Collected data
»»

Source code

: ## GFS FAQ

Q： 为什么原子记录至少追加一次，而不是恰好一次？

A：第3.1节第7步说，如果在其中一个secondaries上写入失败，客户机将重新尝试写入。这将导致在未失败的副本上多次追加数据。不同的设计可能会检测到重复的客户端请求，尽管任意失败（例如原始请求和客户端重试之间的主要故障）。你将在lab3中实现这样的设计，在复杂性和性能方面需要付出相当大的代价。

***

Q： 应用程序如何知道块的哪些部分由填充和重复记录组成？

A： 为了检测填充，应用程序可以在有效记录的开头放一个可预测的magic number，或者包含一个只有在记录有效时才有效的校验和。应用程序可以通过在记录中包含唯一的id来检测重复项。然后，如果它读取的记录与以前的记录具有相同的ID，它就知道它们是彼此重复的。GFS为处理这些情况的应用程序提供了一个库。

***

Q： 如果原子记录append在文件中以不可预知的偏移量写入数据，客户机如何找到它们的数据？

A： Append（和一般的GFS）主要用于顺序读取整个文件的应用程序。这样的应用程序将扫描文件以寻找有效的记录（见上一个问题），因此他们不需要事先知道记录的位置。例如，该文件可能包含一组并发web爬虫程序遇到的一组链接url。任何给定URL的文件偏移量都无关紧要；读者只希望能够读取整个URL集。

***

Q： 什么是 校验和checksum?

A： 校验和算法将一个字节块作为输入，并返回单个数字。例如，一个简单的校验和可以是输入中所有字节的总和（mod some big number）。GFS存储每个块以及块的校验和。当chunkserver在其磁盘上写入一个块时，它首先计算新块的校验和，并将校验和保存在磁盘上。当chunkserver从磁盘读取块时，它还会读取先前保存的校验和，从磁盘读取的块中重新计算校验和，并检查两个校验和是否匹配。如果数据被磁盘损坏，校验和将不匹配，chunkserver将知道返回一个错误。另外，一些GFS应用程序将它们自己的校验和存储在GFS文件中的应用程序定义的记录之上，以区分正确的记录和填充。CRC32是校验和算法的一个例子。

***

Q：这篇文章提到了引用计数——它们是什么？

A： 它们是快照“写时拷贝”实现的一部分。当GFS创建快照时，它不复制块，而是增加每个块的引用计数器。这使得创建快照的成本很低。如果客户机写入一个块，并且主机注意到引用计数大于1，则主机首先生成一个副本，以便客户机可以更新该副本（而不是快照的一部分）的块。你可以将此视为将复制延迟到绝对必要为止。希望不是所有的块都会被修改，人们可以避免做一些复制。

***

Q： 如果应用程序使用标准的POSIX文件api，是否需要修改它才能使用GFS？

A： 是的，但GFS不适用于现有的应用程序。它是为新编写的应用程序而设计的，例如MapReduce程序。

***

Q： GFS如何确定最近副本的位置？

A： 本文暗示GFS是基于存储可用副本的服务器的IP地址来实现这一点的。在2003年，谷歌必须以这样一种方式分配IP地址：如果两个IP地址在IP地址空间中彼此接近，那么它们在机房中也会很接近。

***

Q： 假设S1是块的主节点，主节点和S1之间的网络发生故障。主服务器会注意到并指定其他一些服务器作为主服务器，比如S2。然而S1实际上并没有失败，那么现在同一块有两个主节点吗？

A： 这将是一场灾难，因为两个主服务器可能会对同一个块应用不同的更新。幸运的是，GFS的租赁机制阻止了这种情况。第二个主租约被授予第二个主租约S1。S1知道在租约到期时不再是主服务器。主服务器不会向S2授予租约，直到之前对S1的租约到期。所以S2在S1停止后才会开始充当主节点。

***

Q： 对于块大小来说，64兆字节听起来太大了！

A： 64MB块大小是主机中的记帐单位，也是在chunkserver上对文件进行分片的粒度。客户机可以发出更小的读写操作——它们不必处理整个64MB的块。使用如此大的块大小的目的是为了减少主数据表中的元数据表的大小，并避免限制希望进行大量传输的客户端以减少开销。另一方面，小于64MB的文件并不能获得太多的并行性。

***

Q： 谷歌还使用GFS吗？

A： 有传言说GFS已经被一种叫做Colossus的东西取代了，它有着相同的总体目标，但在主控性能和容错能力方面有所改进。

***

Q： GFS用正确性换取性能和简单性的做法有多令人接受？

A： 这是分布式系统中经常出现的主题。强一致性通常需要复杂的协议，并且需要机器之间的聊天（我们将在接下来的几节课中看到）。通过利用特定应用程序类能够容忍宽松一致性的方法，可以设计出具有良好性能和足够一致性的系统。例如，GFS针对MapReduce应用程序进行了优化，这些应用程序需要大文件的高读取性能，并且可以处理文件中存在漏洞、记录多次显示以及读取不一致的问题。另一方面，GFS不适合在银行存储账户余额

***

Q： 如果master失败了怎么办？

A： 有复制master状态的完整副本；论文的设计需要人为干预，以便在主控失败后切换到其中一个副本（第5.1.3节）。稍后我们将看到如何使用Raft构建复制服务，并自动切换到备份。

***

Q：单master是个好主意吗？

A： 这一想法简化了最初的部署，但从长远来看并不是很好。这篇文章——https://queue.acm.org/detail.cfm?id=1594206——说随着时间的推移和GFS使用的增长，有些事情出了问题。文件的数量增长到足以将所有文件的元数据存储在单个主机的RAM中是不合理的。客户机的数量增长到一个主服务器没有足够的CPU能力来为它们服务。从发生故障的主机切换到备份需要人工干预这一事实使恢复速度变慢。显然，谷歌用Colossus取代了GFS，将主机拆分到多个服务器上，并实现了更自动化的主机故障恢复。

««
»»

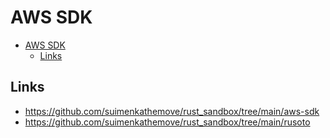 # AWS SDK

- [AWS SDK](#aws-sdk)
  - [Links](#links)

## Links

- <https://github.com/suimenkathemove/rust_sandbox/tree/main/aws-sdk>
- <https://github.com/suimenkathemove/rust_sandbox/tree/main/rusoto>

««

Problem requirements:
The answer must consist of every line from the data that holds the string "main".

Expected answer:
- <https://github.com/suimenkathemove/rust_sandbox/tree/main/aws-sdk>
- <https://github.com/suimenkathemove/rust_sandbox/tree/main/rusoto>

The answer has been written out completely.